While adult body mass is approximately the same for the dinosaur and the elephant, duck-billed dinosaurs are thought to have had a shorter lifespan. Metastatic cancer was found in a duck-billed dinosaur, suggesting cancer was common enough in that lineage to be preserved in the fossil record, but not in other species of large dinosaurs. In contrast, cancer risk was estimated to be 5% in elephants. For instance, cancer risk, which is 11–25% in the human population, is not vastly different between mice and humans. The solid blue line represents the observation that there is no relationship between cancer risk and (body mass)*(lifespan). The solid red line indicates a linear relationship between cancer rate and (body mass)*(lifespan) and the dashed red line represents an approximation of the expected cancer rate assuming a model describing the probability of an individual developing colorectal cancer after a given number of cell divisions. Thus, the expected cancer rate for large and/or long-lived species is higher than for smaller short-lived ones. Cancer is a disease of uncontrolled cell growth and division, and the risk of developing cancer increases with the number of cell divisions during the lifetime of an organism.

a.m. paradox

This has profound implications for our understanding of how nature has solved the cancer problem over the course of evolution.Īn illustration of Peto’s Paradox. In fact, the evidence suggested that larger long-lived mammals actually get less cancer. However, a 2015 study that compared cancer incidence from zoo necropsy data for 36 mammals found that a higher risk of cancer does not correlate with increased body mass or lifespan. Therefore, large bodied and long-lived organisms should face a higher lifetime risk of cancer simply due to the fact that their bodies contain more cells and will undergo more cell divisions over the course of their lifespan (Fig.
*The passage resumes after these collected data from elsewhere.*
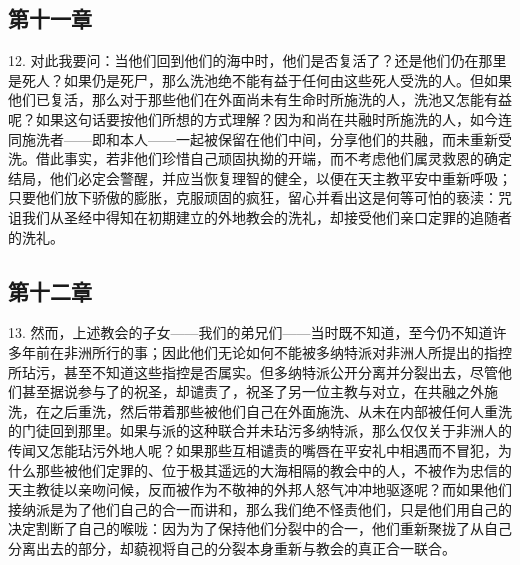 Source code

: 
\subsection{第十一章}

12. 对此我要问：当他们回到他们的海中时，他们是否复活了？还是他们仍在那里是死人？如果仍是死尸，那么洗池绝不能有益于任何由这些死人受洗的人。但如果他们已复活，那么对于那些他们在外面尚未有生命时所施洗的人，洗池又怎能有益呢？如果这句话要按他们所想的方式理解？因为和尚在共融时所施洗的人，如今连同施洗者——即和本人——一起被保留在他们中间，分享他们的共融，而未重新受洗。借此事实，若非他们珍惜自己顽固执拗的开端，而不考虑他们属灵救恩的确定结局，他们必定会警醒，并应当恢复理智的健全，以便在天主教平安中重新呼吸；只要他们放下骄傲的膨胀，克服顽固的疯狂，留心并看出这是何等可怕的亵渎：咒诅我们从圣经中得知在初期建立的外地教会的洗礼，却接受他们亲口定罪的追随者的洗礼。\par


\subsection{第十二章}

13. 然而，上述教会的子女——我们的弟兄们——当时既不知道，至今仍不知道许多年前在非洲所行的事；因此他们无论如何不能被多纳特派对非洲人所提出的指控所玷污，甚至不知道这些指控是否属实。但多纳特派公开分离并分裂出去，尽管他们甚至据说参与了的祝圣，却谴责了，祝圣了另一位主教与对立，在共融之外施洗，在之后重洗，然后带着那些被他们自己在外面施洗、从未在内部被任何人重洗的门徒回到那里。如果与派的这种联合并未玷污多纳特派，那么仅仅关于非洲人的传闻又怎能玷污外地人呢？如果那些互相谴责的嘴唇在平安礼中相遇而不冒犯，为什么那些被他们定罪的、位于极其遥远的大海相隔的教会中的人，不被作为忠信的天主教徒以亲吻问候，反而被作为不敬神的外邦人怒气冲冲地驱逐呢？而如果他们接纳派是为了他们自己的合一而讲和，那么我们绝不怪责他们，只是他们用自己的决定割断了自己的喉咙：因为为了保持他们分裂中的合一，他们重新聚拢了从自己分离出去的部分，却藐视将自己的分裂本身重新与教会的真正合一联合。\par

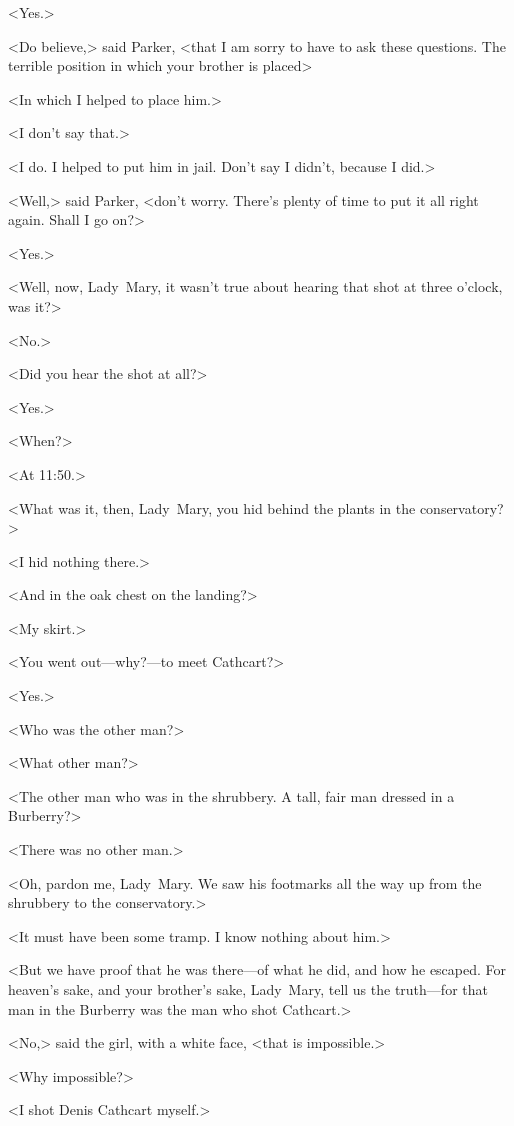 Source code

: <Yes.>

<Do believe,> said Parker, <that I am sorry to have to ask these questions. The terrible position in which your brother is placed\longdash>

<In which I helped to place him.>

<I don't say that.>

<I do. I helped to put him in jail. Don't say I didn't, because I did.>

<Well,> said Parker, <don't worry. There's plenty of time to put it all right again. Shall I go on?>

<Yes.>

<Well, now, Lady~Mary, it wasn't true about hearing that shot at three o'clock, was it?>

<No.>

<Did you hear the shot at all?>

<Yes.>

<When?>

<At 11:50.>

<What was it, then, Lady~Mary, you hid behind the plants in the conservatory?>

<I hid nothing there.>

<And in the oak chest on the landing?>

<My skirt.>

<You went out—why?—to meet Cathcart?>

<Yes.>

<Who was the other man?>

<What other man?>

<The other man who was in the shrubbery. A tall, fair man dressed in a Burberry?>

<There was no other man.>

<Oh, pardon me, Lady~Mary. We saw his footmarks all the way up from the shrubbery to the conservatory.>

<It must have been some tramp. I know nothing about him.>

<But we have proof that he was there—of what he did, and how he escaped. For heaven's sake, and your brother's sake, Lady~Mary, tell us the truth—for that man in the Burberry was the man who shot Cathcart.>

<No,> said the girl, with a white face, <that is impossible.>

<Why impossible?>

<I shot Denis Cathcart myself.>

\divider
If every cell division carries a certain chance that a cancer-causing somatic mutation could occur, then the risk of developing cancer should be a function of the number of cell divisions in an organism’s lifetime. Some somatic mutations may occur in genetic pathways that control cell proliferation, DNA repair, apoptosis, telomere erosion, and growth of new blood vessels, disrupting the normal checks on carcinogenesis. These mistakes are called somatic mutations. Every time a human cell divides, it must copy its six billion base pairs of DNA, and it inevitably makes some mistakes. In a multicellular organism, cells must go through a cell cycle that includes growth and division.